#### Brief
Begin at the top of the following data. Copy each line exactly until you have copied the line containing "This tutorial demonstrates".

#### Data section
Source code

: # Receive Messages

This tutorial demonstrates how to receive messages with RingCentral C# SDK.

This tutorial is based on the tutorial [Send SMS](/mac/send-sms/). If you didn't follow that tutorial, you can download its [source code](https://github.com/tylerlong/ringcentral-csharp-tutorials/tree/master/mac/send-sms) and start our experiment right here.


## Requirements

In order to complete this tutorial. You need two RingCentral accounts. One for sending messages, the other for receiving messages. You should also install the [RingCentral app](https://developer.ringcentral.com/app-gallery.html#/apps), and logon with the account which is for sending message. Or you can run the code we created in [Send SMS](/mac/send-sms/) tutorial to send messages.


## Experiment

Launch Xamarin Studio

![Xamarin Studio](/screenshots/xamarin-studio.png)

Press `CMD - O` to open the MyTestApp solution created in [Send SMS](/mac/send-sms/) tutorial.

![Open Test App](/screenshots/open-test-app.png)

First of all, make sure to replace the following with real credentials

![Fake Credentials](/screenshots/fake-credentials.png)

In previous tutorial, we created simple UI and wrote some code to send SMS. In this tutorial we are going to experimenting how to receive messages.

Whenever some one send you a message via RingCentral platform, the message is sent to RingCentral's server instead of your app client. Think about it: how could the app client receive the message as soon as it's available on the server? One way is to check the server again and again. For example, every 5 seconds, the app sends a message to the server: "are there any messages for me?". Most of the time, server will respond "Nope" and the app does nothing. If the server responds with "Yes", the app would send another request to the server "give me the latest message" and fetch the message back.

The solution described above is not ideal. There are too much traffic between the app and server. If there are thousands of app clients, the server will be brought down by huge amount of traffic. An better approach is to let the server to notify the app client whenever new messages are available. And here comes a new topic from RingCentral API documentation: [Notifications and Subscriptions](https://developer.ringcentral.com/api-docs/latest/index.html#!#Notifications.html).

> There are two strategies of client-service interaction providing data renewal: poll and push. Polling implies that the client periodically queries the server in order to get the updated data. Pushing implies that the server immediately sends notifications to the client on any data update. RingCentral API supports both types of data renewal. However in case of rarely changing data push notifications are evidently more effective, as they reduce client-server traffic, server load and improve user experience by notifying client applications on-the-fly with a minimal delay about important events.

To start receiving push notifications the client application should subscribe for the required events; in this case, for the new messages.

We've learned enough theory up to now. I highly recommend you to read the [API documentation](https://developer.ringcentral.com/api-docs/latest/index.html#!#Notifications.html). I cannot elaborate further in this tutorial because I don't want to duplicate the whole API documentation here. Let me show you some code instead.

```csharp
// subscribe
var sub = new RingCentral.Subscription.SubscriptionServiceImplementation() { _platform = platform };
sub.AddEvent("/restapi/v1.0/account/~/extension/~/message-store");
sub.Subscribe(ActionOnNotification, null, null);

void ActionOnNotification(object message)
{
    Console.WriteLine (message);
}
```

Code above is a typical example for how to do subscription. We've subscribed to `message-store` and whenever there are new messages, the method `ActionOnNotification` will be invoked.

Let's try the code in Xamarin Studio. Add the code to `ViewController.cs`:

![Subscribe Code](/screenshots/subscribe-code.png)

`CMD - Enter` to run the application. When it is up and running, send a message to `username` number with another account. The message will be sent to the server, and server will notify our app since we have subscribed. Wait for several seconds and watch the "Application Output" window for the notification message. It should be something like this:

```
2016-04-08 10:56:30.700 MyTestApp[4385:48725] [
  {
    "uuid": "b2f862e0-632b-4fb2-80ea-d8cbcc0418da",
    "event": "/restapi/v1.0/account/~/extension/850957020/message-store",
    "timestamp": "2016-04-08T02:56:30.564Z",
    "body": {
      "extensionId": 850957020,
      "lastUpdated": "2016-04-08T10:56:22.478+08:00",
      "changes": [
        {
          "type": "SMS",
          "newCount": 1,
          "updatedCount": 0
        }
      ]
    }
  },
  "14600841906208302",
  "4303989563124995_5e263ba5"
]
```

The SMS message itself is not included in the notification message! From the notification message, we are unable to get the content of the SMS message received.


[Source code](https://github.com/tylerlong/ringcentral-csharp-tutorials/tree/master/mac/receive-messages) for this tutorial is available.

#### Problem solution
Source code

: # Receive Messages

This tutorial demonstrates how to receive messages with RingCentral C# SDK.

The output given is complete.